The English Governor asked for a I0 day delay in the request for surrender hoping for assistance to arrive from England, but De Ruyter refused and the 8 captains were placed under provisional arrest. The warship prepared to sail, but De Ruyter signaled that he would not allow this and fired a warning shot across its bows. The next day the Governor accepted the surrender and De Ruyter, after taking what he believed to belong to the Dutch Company, allowed the English to sail with their possessions to the Gambia, Sierra Leone or Gold Coast.
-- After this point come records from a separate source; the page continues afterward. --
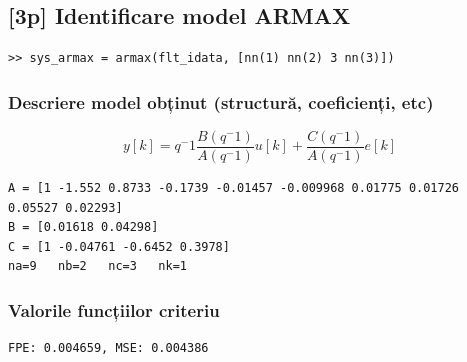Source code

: \documentclass[12pt,english]{article}
\begin{document}
\subsection {[3p] Identificare model ARMAX }
\begin{lstlisting}
>> sys_armax = armax(flt_idata, [nn(1) nn(2) 3 nn(3)])
\end{lstlisting}
\subsubsection {Descriere model obținut (structură, coeficienți, etc) }
\[ y[k] = q^-1 \dfrac{B(q^-1)}{A(q^-1)}u[k] + \dfrac{C(q^-1)}{A(q^-1)}e[k] \]

\begin{lstlisting}
A = [1 -1.552 0.8733 -0.1739 -0.01457 -0.009968 0.01775 0.01726 0.05527 0.02293]
B = [0.01618 0.04298]
C = [1 -0.04761 -0.6452 0.3978]
na=9   nb=2   nc=3   nk=1
\end{lstlisting}
\subsubsection {Valorile funcțiilor criteriu }
\begin{lstlisting}
FPE: 0.004659, MSE: 0.004386
\end{lstlisting}
\end{document}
The warship was allowed to leave.

cgs   Link to this

"...it being a most fine, bright moonshine night, and a great frost..." How dothe Samuell stay warm, day and nite.
No mention of the warming pan, provided by the upstairs help.
How things that be taken for granted never change expect every one to know the answer. I with heating central now.
Then it it be cuddle up closer, long johns maybe, or were they thicker bluded,
The heat from all those fire places, taxed they be but never give out much warmth.

Pedro   Link to this

“Wherein our men are guilty of the most horrid cowardice and perfidiousness, as he says and tells it, that ever Englishmen were.”

Another version of De Ruyter at Goree…

In response to an inquiry made by the English as to his intentions DeRuyter replied that he had come to punish the Royal Company for Holmes' hostile actions. He demanded the surrender of the company's factors and goods on shore and on the several ships. Since the English were unable to resist they surrendered the goods of the Royal Company after which the vessels were permitted to depart. In this way DeRuyter attempted to show plainly that he was not carrying on hostilities against the English nation, but was only aiding the West India Company to recover its property and goods, and to punish the Royal Company for the actions of Sir Robert Holmes.